What this task involves
What you return must be every line below that includes the word "serializers".

*** Begin section ***

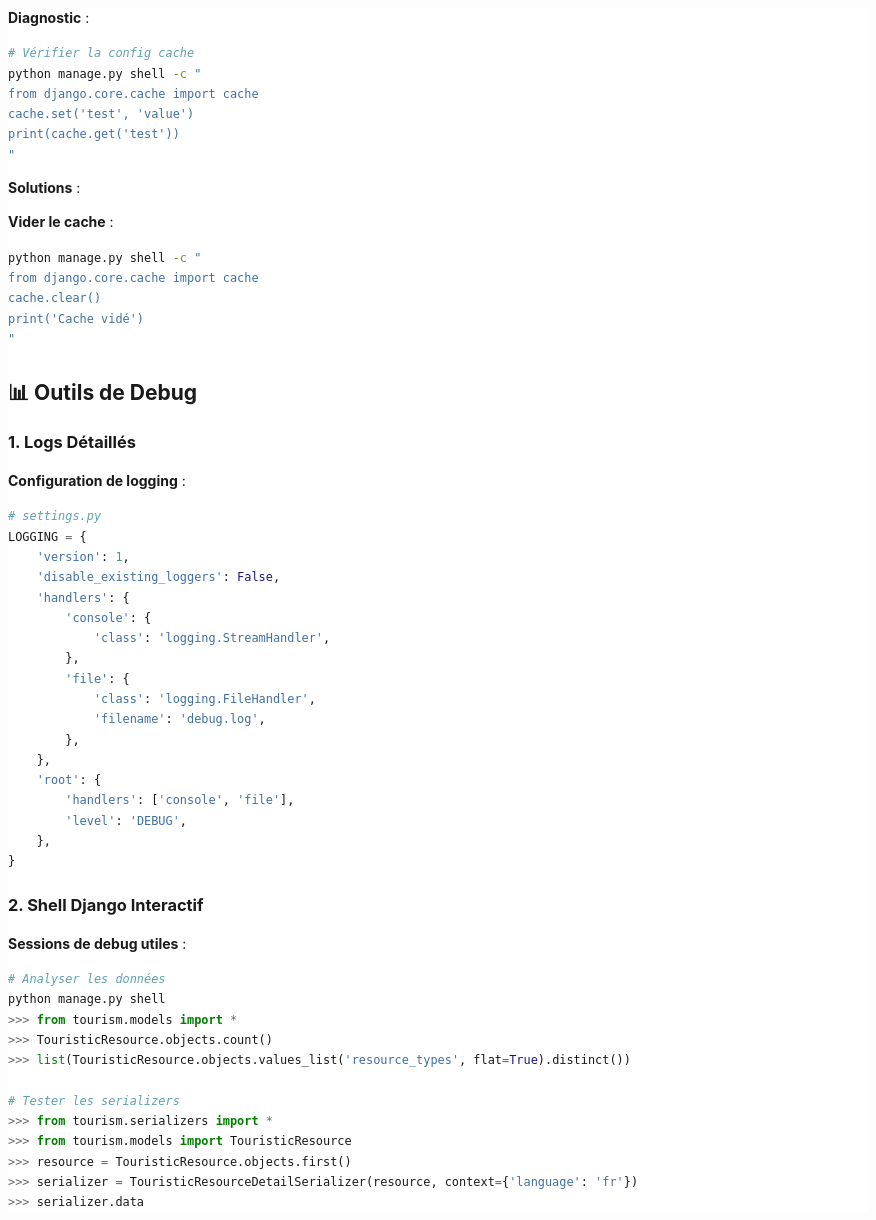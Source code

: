 **Diagnostic** :
```bash
# Vérifier la config cache
python manage.py shell -c "
from django.core.cache import cache
cache.set('test', 'value')
print(cache.get('test'))
"
```

**Solutions** :

**Vider le cache** :
```bash
python manage.py shell -c "
from django.core.cache import cache
cache.clear()
print('Cache vidé')
"
```

## 📊 Outils de Debug

### 1. Logs Détaillés

**Configuration de logging** :
```python
# settings.py
LOGGING = {
    'version': 1,
    'disable_existing_loggers': False,
    'handlers': {
        'console': {
            'class': 'logging.StreamHandler',
        },
        'file': {
            'class': 'logging.FileHandler',
            'filename': 'debug.log',
        },
    },
    'root': {
        'handlers': ['console', 'file'],
        'level': 'DEBUG',
    },
}
```

### 2. Shell Django Interactif

**Sessions de debug utiles** :
```python
# Analyser les données
python manage.py shell
>>> from tourism.models import *
>>> TouristicResource.objects.count()
>>> list(TouristicResource.objects.values_list('resource_types', flat=True).distinct())

# Tester les serializers
>>> from tourism.serializers import *
>>> from tourism.models import TouristicResource
>>> resource = TouristicResource.objects.first()
>>> serializer = TouristicResourceDetailSerializer(resource, context={'language': 'fr'})
>>> serializer.data
```
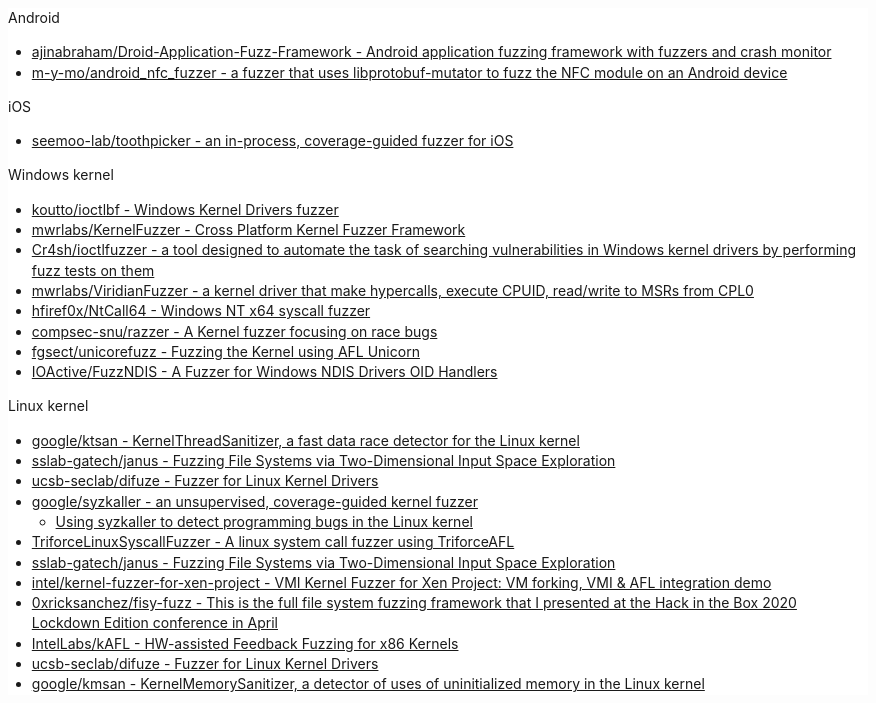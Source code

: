 Android

* [ajinabraham/Droid-Application-Fuzz-Framework - Android application fuzzing framework with fuzzers and crash monitor](https://github.com/ajinabraham/Droid-Application-Fuzz-Framework)
* [m-y-mo/android_nfc_fuzzer - a fuzzer that uses libprotobuf-mutator to fuzz the NFC module on an Android device](https://github.com/m-y-mo/android_nfc_fuzzer)

iOS

* [seemoo-lab/toothpicker - an in-process, coverage-guided fuzzer for iOS](https://github.com/seemoo-lab/toothpicker)

Windows kernel

* [koutto/ioctlbf - Windows Kernel Drivers fuzzer](https://github.com/koutto/ioctlbf)
* [mwrlabs/KernelFuzzer - Cross Platform Kernel Fuzzer Framework](https://github.com/mwrlabs/KernelFuzzer)
* [Cr4sh/ioctlfuzzer - a tool designed to automate the task of searching vulnerabilities in Windows kernel drivers by performing fuzz tests on them](https://github.com/Cr4sh/ioctlfuzzer)
* [mwrlabs/ViridianFuzzer - a kernel driver that make hypercalls, execute CPUID, read/write to MSRs from CPL0](https://github.com/mwrlabs/ViridianFuzzer)
* [hfiref0x/NtCall64 - Windows NT x64 syscall fuzzer](https://github.com/hfiref0x/NtCall64)
* [compsec-snu/razzer - A Kernel fuzzer focusing on race bugs](https://github.com/compsec-snu/razzer)
* [fgsect/unicorefuzz - Fuzzing the Kernel using AFL Unicorn](https://github.com/fgsect/unicorefuzz)
* [IOActive/FuzzNDIS - A Fuzzer for Windows NDIS Drivers OID Handlers](https://github.com/IOActive/FuzzNDIS/)

Linux kernel

* [google/ktsan - KernelThreadSanitizer, a fast data race detector for the Linux kernel ](https://github.com/google/ktsan)
* [sslab-gatech/janus - Fuzzing File Systems via Two-Dimensional Input Space Exploration](https://github.com/sslab-gatech/janus)
* [ucsb-seclab/difuze - Fuzzer for Linux Kernel Drivers](https://github.com/ucsb-seclab/difuze)
* [google/syzkaller - an unsupervised, coverage-guided kernel fuzzer](https://github.com/google/syzkaller/)
  * [Using syzkaller to detect programming bugs in the Linux kernel](https://www.collabora.com/news-and-blog/blog/2020/04/17/using-syzkaller-to-detect-programming-bugs-in-linux/)
* [TriforceLinuxSyscallFuzzer - A linux system call fuzzer using TriforceAFL](https://github.com/nccgroup/TriforceLinuxSyscallFuzzer)
* [sslab-gatech/janus - Fuzzing File Systems via Two-Dimensional Input Space Exploration](https://github.com/sslab-gatech/janus)
* [intel/kernel-fuzzer-for-xen-project - VMI Kernel Fuzzer for Xen Project: VM forking, VMI & AFL integration demo](https://github.com/intel/kernel-fuzzer-for-xen-project)
* [0xricksanchez/fisy-fuzz - This is the full file system fuzzing framework that I presented at the Hack in the Box 2020 Lockdown Edition conference in April](https://github.com/0xricksanchez/fisy-fuzz)
* [IntelLabs/kAFL - HW-assisted Feedback Fuzzing for x86 Kernels](https://github.com/IntelLabs/kAFL)
* [ucsb-seclab/difuze - Fuzzer for Linux Kernel Drivers](https://github.com/ucsb-seclab/difuze)
* [google/kmsan - KernelMemorySanitizer, a detector of uses of uninitialized memory in the Linux kernel](https://github.com/google/kmsan)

*** End section ***

Task answer
# Tester les serializers
>>> from tourism.serializers import *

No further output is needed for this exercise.